* **Problem to work on**
Set down all of the entries below exactly, and omit the pictures.

* **Data in this exercise**
§

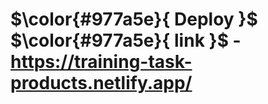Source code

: # $\color{#977a5e}{  Deploy }$ $\color{#977a5e}{  link }$ -  https://training-task-products.netlify.app/
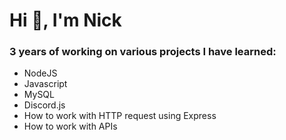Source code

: <h1>Hi 👋, I'm Nick</h1>

<h3>3 years of working on various projects I have learned:</h3>
<ul>
  <li>NodeJS</li>
  <li>Javascript</li>
  <li>MySQL</li>
  <li>Discord.js</li>
  <li>How to work with HTTP request using Express</li>
  <li>How to work with APIs</li>
</ul>  
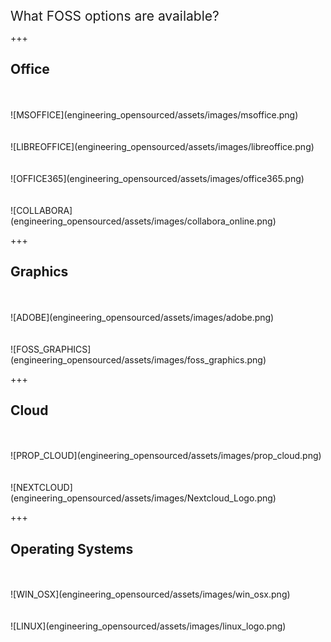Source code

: [/]: # "what_open_source_engineering"

<span style="font-size:150%">
What FOSS options are available?
</span>

+++

## Office

<div class="left-50">
<br><br>
![MSOFFICE](engineering_opensourced/assets/images/msoffice.png)
</div>

<div class="right-50">
<br><br>
![LIBREOFFICE](engineering_opensourced/assets/images/libreoffice.png)
</div>

<div class="left-50">
<br><br>
![OFFICE365](engineering_opensourced/assets/images/office365.png)
</div>

<div class="right-50">
<br><br>
![COLLABORA](engineering_opensourced/assets/images/collabora_online.png)
</div>

+++

## Graphics

<div class="left-50">
<br><br>
![ADOBE](engineering_opensourced/assets/images/adobe.png)
</div>

<div class="right-50">
<br><br>
![FOSS_GRAPHICS](engineering_opensourced/assets/images/foss_graphics.png)
</div>

+++

## Cloud

<div class="left-50">
<br><br>
![PROP_CLOUD](engineering_opensourced/assets/images/prop_cloud.png)
</div>

<div class="right-50">
<br><br>
![NEXTCLOUD](engineering_opensourced/assets/images/Nextcloud_Logo.png)
</div>

+++

## Operating Systems

<div class="left-50">
<br><br>
![WIN_OSX](engineering_opensourced/assets/images/win_osx.png)
</div>

<div class="right-50">
<br><br>
![LINUX](engineering_opensourced/assets/images/linux_logo.png)
</div>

§

* **Completed exercise**
Source code

: # $\color{#977a5e}{  Deploy }$ $\color{#977a5e}{  link }$ -  https://training-task-products.netlify.app/
Source code

: <h1>Hi 👋, I'm Nick</h1>

<h3>3 years of working on various projects I have learned:</h3>
<ul>
  <li>NodeJS</li>
  <li>Javascript</li>
  <li>MySQL</li>
  <li>Discord.js</li>
  <li>How to work with HTTP request using Express</li>
  <li>How to work with APIs</li>
</ul>  
Source code

: [/]: # "what_open_source_engineering"

<span style="font-size:150%">
What FOSS options are available?
</span>

+++

## Office

<div class="left-50">
<br><br>
![MSOFFICE](engineering_opensourced/assets/images/msoffice.png)
</div>

<div class="right-50">
<br><br>
![LIBREOFFICE](engineering_opensourced/assets/images/libreoffice.png)
</div>

<div class="left-50">
<br><br>
![OFFICE365](engineering_opensourced/assets/images/office365.png)
</div>

<div class="right-50">
<br><br>
![COLLABORA](engineering_opensourced/assets/images/collabora_online.png)
</div>

+++

## Graphics

<div class="left-50">
<br><br>
![ADOBE](engineering_opensourced/assets/images/adobe.png)
</div>

<div class="right-50">
<br><br>
![FOSS_GRAPHICS](engineering_opensourced/assets/images/foss_graphics.png)
</div>

+++

## Cloud

<div class="left-50">
<br><br>
![PROP_CLOUD](engineering_opensourced/assets/images/prop_cloud.png)
</div>

<div class="right-50">
<br><br>
![NEXTCLOUD](engineering_opensourced/assets/images/Nextcloud_Logo.png)
</div>

+++

## Operating Systems

<div class="left-50">
<br><br>
![WIN_OSX](engineering_opensourced/assets/images/win_osx.png)
</div>

<div class="right-50">
<br><br>
![LINUX](engineering_opensourced/assets/images/linux_logo.png)
</div>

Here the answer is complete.